Scan the entries for lines with "spectrum" and say how many there are, with nothing more.

──────── Provided data ────────

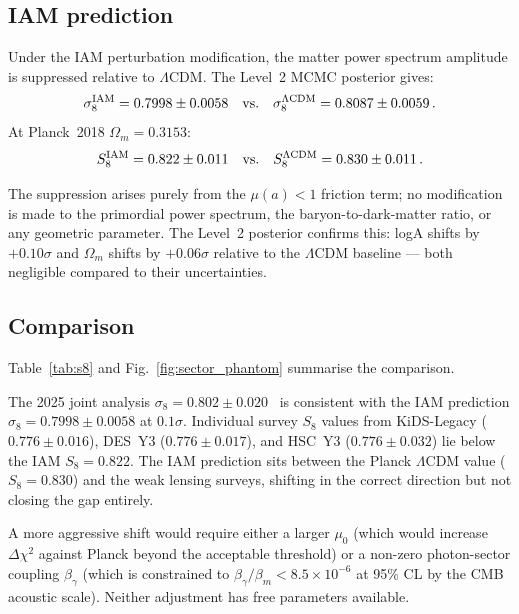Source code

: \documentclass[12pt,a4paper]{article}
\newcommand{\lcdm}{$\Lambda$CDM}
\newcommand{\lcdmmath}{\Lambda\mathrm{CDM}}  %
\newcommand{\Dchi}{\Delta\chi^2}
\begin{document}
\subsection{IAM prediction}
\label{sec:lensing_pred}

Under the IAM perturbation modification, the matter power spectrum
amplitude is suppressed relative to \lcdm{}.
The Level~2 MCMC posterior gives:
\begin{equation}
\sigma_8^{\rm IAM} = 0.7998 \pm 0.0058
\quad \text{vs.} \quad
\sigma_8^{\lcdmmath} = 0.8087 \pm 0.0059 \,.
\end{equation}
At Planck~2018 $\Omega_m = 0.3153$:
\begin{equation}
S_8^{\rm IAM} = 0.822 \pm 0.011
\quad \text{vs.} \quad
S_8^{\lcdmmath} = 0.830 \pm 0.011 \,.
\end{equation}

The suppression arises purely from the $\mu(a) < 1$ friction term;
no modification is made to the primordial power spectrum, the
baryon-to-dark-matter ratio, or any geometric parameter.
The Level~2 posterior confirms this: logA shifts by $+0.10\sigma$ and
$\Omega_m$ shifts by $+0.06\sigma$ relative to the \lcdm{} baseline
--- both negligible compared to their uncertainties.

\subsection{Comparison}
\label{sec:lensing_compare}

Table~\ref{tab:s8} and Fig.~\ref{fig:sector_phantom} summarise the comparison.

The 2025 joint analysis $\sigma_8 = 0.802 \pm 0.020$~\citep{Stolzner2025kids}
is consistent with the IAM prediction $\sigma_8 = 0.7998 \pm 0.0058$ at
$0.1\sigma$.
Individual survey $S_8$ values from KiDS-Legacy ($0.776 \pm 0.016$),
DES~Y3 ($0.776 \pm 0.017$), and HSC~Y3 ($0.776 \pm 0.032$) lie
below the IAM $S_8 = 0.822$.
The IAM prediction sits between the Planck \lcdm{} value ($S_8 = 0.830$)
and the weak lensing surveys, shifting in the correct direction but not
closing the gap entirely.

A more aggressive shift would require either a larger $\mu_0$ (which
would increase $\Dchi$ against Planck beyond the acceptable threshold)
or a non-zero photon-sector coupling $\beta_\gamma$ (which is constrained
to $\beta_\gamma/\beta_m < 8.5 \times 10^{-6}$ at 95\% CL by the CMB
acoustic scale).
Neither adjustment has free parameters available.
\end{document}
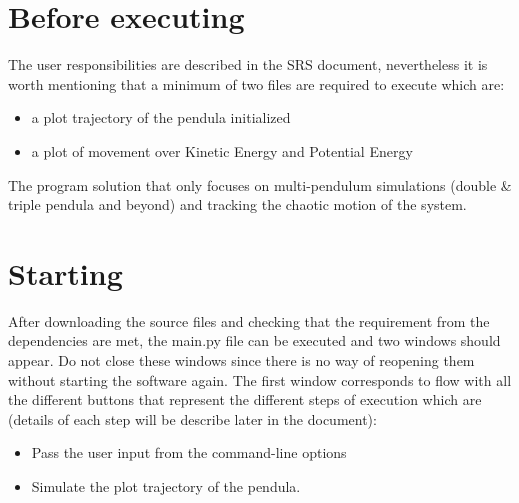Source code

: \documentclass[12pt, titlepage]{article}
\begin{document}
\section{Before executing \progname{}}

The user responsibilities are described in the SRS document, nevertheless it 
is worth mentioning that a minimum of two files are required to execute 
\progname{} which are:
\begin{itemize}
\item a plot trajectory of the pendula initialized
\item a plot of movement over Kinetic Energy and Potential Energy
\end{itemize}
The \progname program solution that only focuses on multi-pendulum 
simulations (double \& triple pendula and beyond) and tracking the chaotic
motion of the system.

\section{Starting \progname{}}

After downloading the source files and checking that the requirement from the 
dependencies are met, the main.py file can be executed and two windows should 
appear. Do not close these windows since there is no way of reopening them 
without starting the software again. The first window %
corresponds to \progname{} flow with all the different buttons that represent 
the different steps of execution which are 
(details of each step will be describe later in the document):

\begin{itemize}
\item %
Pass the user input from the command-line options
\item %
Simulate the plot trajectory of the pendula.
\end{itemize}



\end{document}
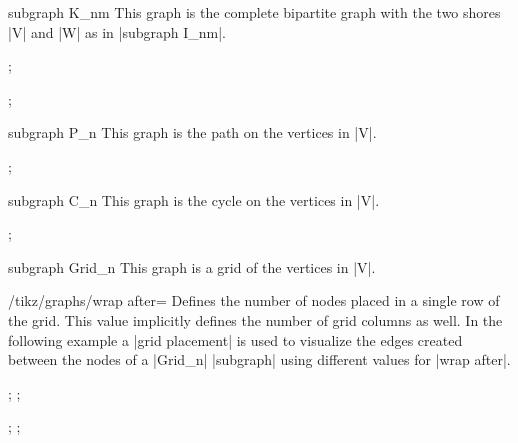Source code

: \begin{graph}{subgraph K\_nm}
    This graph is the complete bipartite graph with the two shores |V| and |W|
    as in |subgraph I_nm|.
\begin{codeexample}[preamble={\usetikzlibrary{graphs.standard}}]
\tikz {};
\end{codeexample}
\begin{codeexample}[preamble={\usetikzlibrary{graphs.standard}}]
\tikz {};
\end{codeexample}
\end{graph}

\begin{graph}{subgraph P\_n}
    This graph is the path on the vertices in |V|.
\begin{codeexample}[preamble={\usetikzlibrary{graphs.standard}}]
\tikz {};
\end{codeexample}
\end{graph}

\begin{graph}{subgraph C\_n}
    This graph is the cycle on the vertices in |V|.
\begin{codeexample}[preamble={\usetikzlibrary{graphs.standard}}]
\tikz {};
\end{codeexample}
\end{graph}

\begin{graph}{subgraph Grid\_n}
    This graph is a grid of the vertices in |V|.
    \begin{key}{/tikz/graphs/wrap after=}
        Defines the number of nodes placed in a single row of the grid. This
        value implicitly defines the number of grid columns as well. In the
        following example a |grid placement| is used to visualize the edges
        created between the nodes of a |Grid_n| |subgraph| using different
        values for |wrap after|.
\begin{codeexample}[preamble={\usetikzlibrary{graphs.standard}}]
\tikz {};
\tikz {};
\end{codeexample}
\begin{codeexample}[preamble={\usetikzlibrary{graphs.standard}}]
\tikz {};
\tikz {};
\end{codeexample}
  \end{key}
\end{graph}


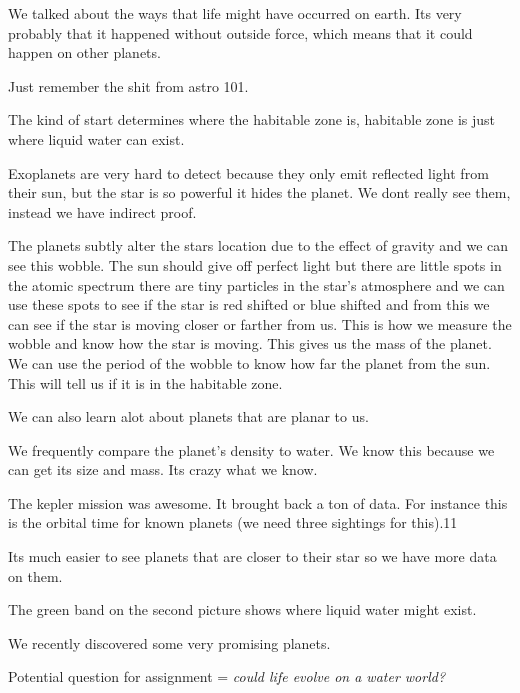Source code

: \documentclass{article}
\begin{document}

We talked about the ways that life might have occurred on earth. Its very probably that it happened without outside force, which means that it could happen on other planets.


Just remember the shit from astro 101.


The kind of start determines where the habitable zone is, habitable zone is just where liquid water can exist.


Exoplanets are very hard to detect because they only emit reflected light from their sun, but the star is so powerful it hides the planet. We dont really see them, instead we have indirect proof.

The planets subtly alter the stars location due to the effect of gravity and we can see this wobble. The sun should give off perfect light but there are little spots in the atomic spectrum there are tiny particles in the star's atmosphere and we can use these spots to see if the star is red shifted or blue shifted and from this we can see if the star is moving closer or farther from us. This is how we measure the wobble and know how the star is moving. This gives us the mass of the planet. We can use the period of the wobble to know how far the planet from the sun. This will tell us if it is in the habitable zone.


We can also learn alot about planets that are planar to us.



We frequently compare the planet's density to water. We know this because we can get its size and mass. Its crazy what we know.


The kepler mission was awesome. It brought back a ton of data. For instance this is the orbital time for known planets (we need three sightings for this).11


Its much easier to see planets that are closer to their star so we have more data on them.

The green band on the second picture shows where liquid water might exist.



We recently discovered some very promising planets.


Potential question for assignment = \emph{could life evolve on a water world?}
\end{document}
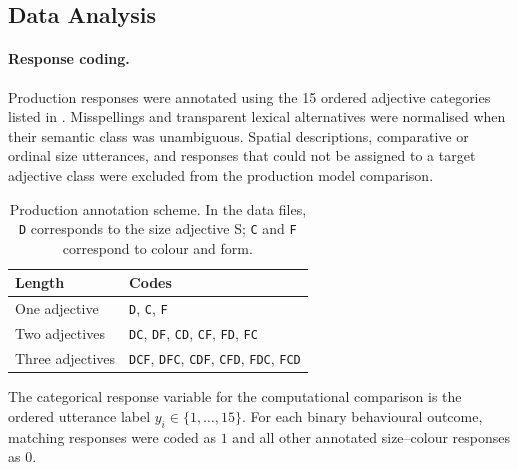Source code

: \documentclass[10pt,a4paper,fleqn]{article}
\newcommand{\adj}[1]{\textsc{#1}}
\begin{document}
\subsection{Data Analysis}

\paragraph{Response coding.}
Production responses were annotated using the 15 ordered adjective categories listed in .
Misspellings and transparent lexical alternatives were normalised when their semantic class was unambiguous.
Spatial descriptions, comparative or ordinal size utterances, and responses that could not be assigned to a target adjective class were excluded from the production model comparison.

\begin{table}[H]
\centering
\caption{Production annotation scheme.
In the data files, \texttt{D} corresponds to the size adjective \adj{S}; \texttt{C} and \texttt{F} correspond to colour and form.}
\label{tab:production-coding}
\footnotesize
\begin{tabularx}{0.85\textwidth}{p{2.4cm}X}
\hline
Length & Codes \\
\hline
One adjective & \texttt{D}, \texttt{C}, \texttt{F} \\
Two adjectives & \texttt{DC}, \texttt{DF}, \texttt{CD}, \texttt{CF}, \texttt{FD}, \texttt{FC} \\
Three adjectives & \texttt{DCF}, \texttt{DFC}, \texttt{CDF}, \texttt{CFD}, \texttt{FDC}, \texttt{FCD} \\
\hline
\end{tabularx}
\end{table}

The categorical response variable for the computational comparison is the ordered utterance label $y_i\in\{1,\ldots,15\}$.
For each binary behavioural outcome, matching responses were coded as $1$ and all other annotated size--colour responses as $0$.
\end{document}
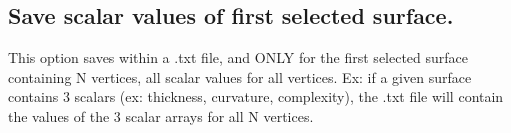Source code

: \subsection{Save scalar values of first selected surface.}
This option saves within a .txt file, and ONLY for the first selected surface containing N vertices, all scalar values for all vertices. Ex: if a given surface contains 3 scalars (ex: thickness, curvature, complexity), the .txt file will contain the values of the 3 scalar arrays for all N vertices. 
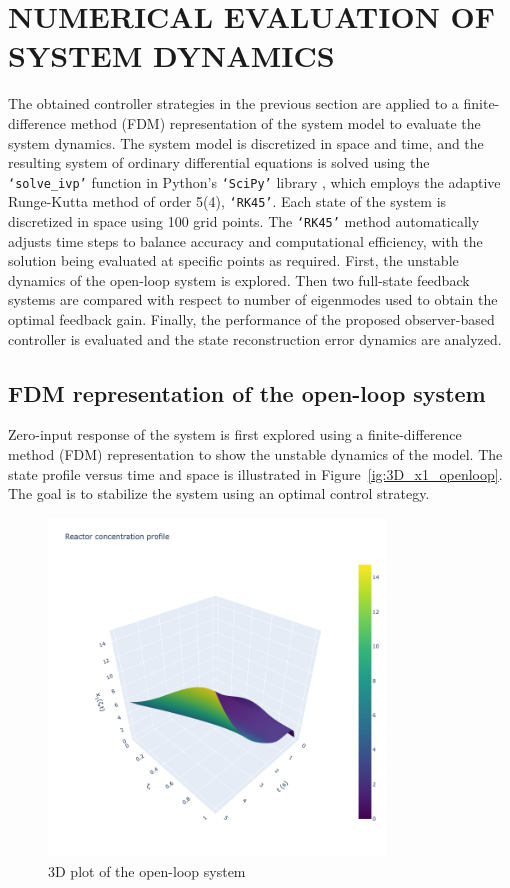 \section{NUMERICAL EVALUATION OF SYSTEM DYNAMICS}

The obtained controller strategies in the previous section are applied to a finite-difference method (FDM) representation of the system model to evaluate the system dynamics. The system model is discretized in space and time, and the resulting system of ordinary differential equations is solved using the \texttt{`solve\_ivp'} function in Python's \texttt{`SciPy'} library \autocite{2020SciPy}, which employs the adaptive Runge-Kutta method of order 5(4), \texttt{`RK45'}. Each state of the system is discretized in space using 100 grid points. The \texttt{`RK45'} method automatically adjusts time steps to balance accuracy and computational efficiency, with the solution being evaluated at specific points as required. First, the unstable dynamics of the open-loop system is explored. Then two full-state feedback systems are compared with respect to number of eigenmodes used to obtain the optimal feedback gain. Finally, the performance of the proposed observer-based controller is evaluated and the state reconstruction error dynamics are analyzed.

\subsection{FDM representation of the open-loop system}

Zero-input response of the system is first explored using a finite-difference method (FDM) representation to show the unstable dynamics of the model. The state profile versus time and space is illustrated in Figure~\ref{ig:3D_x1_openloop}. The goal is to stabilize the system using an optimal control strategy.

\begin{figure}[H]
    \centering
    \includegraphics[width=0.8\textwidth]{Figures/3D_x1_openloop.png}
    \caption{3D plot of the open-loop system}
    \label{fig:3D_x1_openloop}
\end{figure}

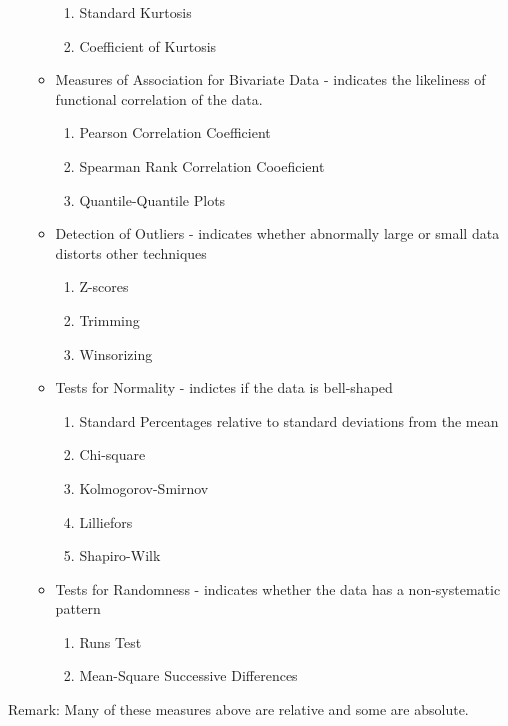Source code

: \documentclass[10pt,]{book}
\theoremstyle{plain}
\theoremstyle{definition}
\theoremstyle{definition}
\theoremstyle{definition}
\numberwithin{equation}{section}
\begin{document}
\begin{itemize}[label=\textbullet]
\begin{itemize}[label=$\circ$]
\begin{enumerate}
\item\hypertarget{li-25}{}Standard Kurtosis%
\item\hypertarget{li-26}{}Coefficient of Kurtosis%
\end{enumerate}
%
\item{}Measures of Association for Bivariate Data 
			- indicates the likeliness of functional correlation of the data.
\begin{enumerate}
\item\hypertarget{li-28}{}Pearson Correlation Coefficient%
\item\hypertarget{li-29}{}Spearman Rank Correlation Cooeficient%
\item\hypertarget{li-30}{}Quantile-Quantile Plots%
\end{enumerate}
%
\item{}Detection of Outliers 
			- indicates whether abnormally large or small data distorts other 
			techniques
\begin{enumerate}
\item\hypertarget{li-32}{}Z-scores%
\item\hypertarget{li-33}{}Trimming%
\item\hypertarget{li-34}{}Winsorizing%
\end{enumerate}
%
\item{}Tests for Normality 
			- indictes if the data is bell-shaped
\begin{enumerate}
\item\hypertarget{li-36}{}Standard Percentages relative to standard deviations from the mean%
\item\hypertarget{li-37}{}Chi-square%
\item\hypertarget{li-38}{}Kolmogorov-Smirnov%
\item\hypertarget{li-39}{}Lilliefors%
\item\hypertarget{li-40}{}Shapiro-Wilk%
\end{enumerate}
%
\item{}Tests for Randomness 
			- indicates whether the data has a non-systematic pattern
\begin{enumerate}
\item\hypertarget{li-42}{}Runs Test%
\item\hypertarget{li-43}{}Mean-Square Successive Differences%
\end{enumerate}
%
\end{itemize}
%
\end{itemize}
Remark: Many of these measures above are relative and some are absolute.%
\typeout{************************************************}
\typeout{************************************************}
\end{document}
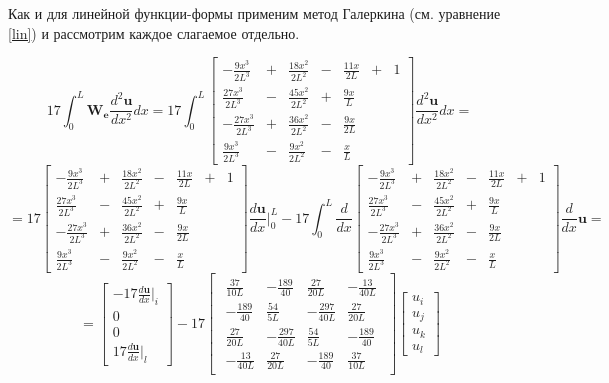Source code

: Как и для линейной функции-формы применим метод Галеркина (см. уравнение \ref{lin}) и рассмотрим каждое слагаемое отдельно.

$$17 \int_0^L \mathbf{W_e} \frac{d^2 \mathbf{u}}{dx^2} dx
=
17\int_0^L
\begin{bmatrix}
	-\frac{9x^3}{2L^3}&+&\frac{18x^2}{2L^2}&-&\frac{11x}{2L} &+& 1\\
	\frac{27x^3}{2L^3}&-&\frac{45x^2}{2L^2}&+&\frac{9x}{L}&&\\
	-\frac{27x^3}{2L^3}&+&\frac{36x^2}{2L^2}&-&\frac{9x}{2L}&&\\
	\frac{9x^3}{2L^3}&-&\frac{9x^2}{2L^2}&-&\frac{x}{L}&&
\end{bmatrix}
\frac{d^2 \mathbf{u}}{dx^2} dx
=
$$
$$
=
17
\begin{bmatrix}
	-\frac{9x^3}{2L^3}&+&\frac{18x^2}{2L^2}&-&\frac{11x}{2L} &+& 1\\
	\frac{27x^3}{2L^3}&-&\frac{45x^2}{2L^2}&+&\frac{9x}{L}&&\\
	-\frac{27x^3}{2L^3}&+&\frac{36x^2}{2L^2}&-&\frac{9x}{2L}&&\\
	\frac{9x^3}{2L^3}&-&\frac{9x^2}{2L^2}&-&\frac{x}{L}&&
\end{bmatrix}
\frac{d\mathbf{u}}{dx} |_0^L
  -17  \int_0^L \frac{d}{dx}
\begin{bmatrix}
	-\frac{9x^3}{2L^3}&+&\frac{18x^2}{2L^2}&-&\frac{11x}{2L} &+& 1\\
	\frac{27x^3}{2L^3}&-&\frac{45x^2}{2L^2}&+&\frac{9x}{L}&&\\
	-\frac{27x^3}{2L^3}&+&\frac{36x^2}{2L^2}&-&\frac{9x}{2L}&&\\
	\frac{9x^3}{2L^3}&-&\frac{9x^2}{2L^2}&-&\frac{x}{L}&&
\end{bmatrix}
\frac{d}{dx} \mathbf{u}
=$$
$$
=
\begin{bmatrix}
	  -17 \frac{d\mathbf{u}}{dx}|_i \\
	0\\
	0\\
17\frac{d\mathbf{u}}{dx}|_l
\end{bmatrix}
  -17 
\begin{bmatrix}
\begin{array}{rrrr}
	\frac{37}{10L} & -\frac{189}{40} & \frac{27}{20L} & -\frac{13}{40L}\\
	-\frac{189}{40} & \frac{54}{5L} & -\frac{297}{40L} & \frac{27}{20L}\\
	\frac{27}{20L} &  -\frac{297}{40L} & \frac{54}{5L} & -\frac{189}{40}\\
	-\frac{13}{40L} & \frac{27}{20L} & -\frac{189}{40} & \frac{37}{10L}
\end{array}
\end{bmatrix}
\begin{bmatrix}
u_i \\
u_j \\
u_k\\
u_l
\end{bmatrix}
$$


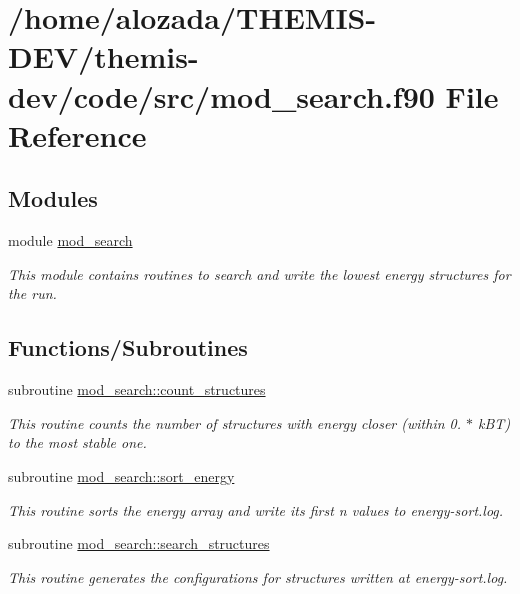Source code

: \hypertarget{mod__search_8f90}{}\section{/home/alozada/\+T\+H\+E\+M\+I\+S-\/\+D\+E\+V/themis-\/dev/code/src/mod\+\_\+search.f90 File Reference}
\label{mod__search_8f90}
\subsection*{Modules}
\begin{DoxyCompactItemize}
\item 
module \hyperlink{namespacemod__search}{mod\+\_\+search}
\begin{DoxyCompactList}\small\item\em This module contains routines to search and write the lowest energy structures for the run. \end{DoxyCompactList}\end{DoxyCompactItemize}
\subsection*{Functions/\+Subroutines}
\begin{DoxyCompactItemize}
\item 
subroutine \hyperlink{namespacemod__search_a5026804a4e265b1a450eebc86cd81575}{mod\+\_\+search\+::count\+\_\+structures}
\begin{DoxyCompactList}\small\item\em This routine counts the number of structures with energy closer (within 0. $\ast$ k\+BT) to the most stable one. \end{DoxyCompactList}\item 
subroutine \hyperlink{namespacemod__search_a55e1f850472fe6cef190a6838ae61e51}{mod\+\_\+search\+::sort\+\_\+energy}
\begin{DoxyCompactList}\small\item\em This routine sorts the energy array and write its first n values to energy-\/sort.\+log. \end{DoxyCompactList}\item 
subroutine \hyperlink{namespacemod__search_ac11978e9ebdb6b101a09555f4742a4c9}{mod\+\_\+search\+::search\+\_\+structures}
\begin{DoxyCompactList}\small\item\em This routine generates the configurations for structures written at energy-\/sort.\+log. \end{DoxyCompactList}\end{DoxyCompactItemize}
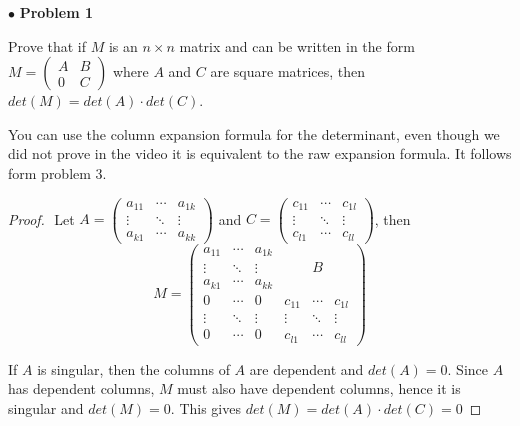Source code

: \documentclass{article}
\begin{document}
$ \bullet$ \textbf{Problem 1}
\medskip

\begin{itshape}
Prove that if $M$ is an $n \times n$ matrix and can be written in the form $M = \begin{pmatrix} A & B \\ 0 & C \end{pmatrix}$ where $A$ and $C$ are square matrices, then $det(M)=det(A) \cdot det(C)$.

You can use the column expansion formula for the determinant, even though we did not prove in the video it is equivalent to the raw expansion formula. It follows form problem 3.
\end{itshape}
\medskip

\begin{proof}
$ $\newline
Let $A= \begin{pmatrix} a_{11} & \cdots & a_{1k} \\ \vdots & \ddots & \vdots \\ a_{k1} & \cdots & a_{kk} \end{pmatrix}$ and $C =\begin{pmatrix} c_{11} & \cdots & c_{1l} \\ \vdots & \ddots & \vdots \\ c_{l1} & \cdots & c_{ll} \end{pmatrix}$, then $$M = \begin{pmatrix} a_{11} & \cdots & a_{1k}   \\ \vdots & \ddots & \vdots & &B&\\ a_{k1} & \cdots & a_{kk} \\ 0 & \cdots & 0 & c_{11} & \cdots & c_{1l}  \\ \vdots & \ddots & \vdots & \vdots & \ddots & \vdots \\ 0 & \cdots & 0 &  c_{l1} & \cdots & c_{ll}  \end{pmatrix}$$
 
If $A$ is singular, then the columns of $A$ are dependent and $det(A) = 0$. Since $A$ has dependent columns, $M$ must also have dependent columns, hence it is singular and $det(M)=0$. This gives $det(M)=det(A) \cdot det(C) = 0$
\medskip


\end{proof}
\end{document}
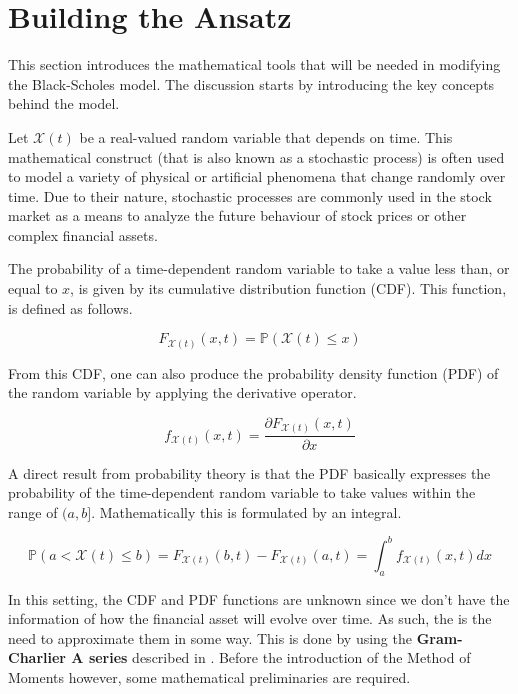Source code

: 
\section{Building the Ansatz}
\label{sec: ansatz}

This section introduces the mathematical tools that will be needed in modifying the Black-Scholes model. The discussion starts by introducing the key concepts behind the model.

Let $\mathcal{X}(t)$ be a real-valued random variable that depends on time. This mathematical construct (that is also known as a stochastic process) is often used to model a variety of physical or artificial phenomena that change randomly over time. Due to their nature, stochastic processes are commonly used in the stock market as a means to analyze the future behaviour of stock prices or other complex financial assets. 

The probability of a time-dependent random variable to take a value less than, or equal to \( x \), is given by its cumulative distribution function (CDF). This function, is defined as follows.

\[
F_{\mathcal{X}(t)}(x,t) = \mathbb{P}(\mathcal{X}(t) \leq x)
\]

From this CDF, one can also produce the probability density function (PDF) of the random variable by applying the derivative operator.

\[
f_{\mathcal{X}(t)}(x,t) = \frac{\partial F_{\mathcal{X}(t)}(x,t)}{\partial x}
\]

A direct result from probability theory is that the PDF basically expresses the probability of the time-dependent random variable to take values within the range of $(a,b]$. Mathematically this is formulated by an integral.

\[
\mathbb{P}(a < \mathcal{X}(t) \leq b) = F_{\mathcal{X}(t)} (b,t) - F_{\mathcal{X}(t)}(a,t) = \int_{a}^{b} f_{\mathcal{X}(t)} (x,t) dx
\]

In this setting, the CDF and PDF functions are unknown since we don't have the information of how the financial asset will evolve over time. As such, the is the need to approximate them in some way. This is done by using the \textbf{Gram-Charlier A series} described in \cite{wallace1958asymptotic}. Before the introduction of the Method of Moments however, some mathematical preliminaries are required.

────────

** Response to this exercise **
3